Soft demand drags Pa. law firms back down to earth
March 21, 2017 12:00 AM
Reed Smith’s revenue was down 4.3 percent from 2015, and its head count was down 5.1 percent, including the impact of layoffs early in the year.
By Lizzy McLellan / The Legal Intelligencer
Big law firms based in Pennsylvania faced a reality check in 2016, as weak demand for legal services took its toll.
That marks a change from 2015, when a half-dozen top Pennsylvania-based firms beat analysts’ predictions of mid-single-digit growth, and two others came close. The first financial reports of 2016 have shown much less rosy results, at least on average.

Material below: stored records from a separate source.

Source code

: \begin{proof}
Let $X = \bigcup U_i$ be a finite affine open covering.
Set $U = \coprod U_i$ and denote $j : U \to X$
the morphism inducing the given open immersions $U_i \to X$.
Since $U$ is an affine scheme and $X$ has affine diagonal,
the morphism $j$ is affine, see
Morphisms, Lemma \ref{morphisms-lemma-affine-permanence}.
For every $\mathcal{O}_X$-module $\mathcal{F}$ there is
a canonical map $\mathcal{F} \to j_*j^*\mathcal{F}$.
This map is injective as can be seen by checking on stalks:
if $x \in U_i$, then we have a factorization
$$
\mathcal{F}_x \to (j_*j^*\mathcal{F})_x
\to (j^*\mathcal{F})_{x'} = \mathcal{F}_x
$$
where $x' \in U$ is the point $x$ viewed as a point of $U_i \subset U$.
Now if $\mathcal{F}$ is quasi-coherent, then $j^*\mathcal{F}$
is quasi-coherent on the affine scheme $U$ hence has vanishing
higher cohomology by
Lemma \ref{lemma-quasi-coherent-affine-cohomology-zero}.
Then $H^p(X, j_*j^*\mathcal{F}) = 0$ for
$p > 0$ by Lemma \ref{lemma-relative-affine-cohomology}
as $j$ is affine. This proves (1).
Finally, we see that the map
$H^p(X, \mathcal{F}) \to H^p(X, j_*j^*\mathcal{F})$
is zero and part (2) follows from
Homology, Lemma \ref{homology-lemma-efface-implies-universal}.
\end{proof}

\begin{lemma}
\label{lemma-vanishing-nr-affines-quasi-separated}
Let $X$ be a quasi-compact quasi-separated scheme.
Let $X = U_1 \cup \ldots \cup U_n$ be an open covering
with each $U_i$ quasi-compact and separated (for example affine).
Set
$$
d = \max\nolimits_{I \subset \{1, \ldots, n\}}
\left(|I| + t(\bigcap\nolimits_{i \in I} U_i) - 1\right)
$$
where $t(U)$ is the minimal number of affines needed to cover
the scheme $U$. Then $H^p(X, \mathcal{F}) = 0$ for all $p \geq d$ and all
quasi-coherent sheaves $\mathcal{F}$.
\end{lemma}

And while law firm leaders say there’s no undue cause for alarm, they’re acknowledging a struggle with tightness in demand.

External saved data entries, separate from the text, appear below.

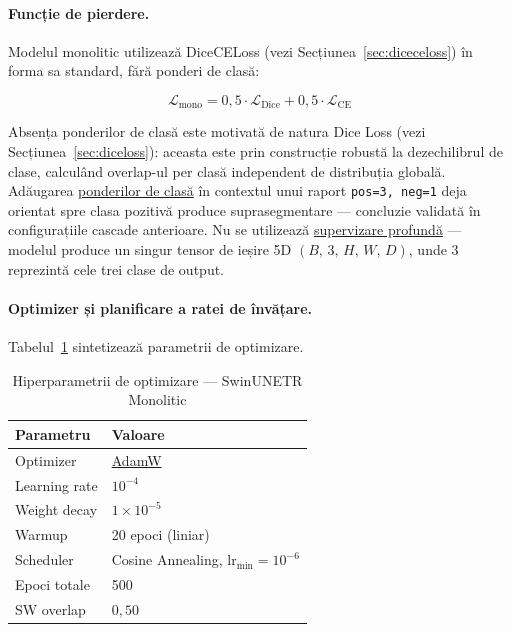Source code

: \documentclass[12pt, a4paper]{report}
\begin{document}
\paragraph{Funcție de pierdere.}
Modelul monolitic utilizează
DiceCELoss (vezi Secțiunea~\ref{sec:diceceloss}) în forma sa
standard, fără ponderi de clasă:

\begin{equation}
    \mathcal{L}_{\text{mono}}
    = 0{,}5 \cdot \mathcal{L}_{\text{Dice}}
    + 0{,}5 \cdot \mathcal{L}_{\text{CE}}
\end{equation}

Absența ponderilor de clasă este motivată de natura
Dice Loss (vezi Secțiunea~\ref{sec:diceloss}): aceasta este prin construcție
robustă la dezechilibrul de clase, calculând overlap-ul per clasă
independent de distribuția globală. Adăugarea
\hyperref[sec:classweights]{ponderilor de clasă} în contextul
unui raport \texttt{pos=3, neg=1} deja orientat spre clasa
pozitivă produce suprasegmentare — concluzie validată în
configurațiile cascade anterioare.
Nu se utilizează \hyperref[sec:deepsupervision]{supervizare
profundă} — modelul produce un singur tensor de ieșire 5D
$(B,\, 3,\, H,\, W,\, D)$, unde $3$ reprezintă cele trei
clase de output.

\paragraph{Optimizer și planificare a ratei de învățare.}
Tabelul~\ref{tab:mono_optim} sintetizează parametrii de optimizare.

\begin{table}[H]
  \centering
  \caption{Hiperparametrii de optimizare — SwinUNETR Monolitic}
  \label{tab:mono_optim}
  \begin{tabular}{ll}
    \hline
    \textbf{Parametru} & \textbf{Valoare} \\
    \hline
    Optimizer        & \hyperref[sec:adamw]{AdamW} \\
    Learning rate    & $10^{-4}$ \\
    Weight decay     & $1 \times 10^{-5}$ \\
    Warmup           & 20 epoci (liniar) \\
    Scheduler        & Cosine Annealing,
                       $\text{lr}_{\min} = 10^{-6}$ \\
    Epoci totale     & 500 \\
    SW overlap       & $0{,}50$ \\
    \hline
  \end{tabular}
\end{table}
\end{document}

Altman Weil consultant Tom Clay said some firms were able to counter the demand dip in 2015 with strategic and operational moves that included layoffs and rate increases. “Those are one-time strategies unless you’re going to prune the bush every year,” Mr. Clay said.
Meanwhile, he said, firms are adapting slowly to a market that is not likely to see an increase in demand in the long term.

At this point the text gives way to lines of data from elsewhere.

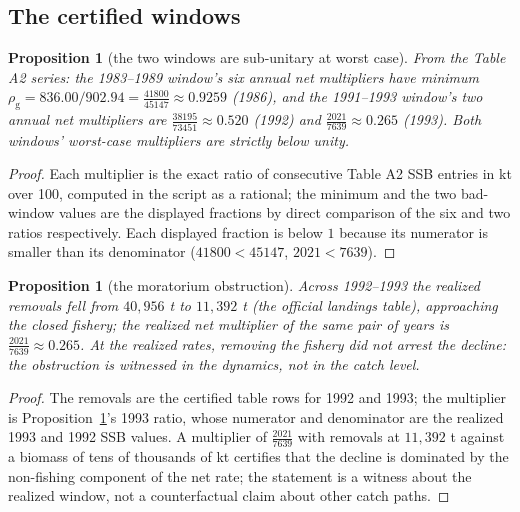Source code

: \documentclass[10pt,twocolumn]{article}
\theoremstyle{plain}
\newtheorem{proposition}[theorem]{Proposition}
\theoremstyle{remark}
\begin{document}
\subsection{The certified windows}\label{windows}

\begin{proposition}[the two windows are sub-unitary at worst case]
\label{prop:windows}
From the Table A2 series: the 1983--1989 window's six annual net
multipliers have minimum \(\rho_{\mathrm{g}} = 836.00/902.94 =
\tfrac{41800}{45147} \approx 0.9259\) (1986), and the 1991--1993
window's two annual net multipliers are
\(\tfrac{38195}{73451} \approx 0.520\) (1992) and
\(\tfrac{2021}{7639} \approx 0.265\) (1993). Both windows' worst-case
multipliers are strictly below unity.
\end{proposition}

\begin{proof}
Each multiplier is the exact ratio of consecutive Table A2 SSB entries
in kt over 100, computed in the script as a rational; the minimum and
the two bad-window values are the displayed fractions by direct
comparison of the six and two ratios respectively. Each displayed
fraction is below \(1\) because its numerator is smaller than its
denominator (\(41800 < 45147\), \(2021 < 7639\)).
\end{proof}

\begin{proposition}[the moratorium obstruction]\label{prop:moratorium}
Across 1992--1993 the realized removals fell from \(40{,}956\) t to
\(11{,}392\) t (the official landings table), approaching the closed
fishery; the realized net multiplier of the same pair of years is
\(\tfrac{2021}{7639} \approx 0.265\). At the realized rates, removing
the fishery did not arrest the decline: the obstruction is witnessed in
the dynamics, not in the catch level.
\end{proposition}

\begin{proof}
The removals are the certified table rows for 1992 and 1993; the
multiplier is Proposition~\ref{prop:windows}'s 1993 ratio, whose
numerator and denominator are the realized 1993 and 1992 SSB values. A
multiplier of \(\tfrac{2021}{7639}\) with removals at \(11{,}392\) t
against a biomass of tens of thousands of kt certifies that the decline
is dominated by the non-fishing component of the net rate; the
statement is a witness about the realized window, not a counterfactual
claim about other catch paths.
\end{proof}
\end{document}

“It was a soft year in terms of new work” in 2016, said Robert Nourian of legal search firm Coleman Nourian. “In our market, the overall legal work isn’t growing and it becomes a zero-sum game.”
Firm leaders across the board said their real estate practices were strong in 2016. Several also cited an overall busy year for litigation. But bankruptcy and restructuring practices in Pennsylvania felt the impact of nationwide softness in those practices.
Dechert CEO Henry Nassau described 2016 as fine for his firm, which posted gross revenue growth of 2.4 percent and a 1.6 percent increase in profits per equity partner, or PPP.
Ballard Spahr chairman Mark Stewart said he expected flatness in 2016. His firm posted revenue growth of 1.2 percent and PPP growth of just under 1 percent. Mr. Stewart added that the firm knew it would be difficult to match 2015, when it posted an 8.2 percent increase in gross revenue.
Despite a revenue decline caused in large part by “head count management,” Reed Smith chairman Sandy Thomas said 2016 was a solid year. The firm’s revenue was down 4.3 percent from 2015, and its head count was down 5.1 percent, including the impact of layoffs early in the year. PPP was about flat, growing by just under 1 percent.
Duane Morris chairman John Soroko said the legal market is suffering from stagnant demand and competing with “disrupters,” including in-house departments and alternative service providers. “Clients are simply finding other avenues for legal services,” Mr. Soroko said.
Mr. Nourian echoed that sentiment. Clients are doing more work in-house and are unlikely to be looking for a new firm, he said.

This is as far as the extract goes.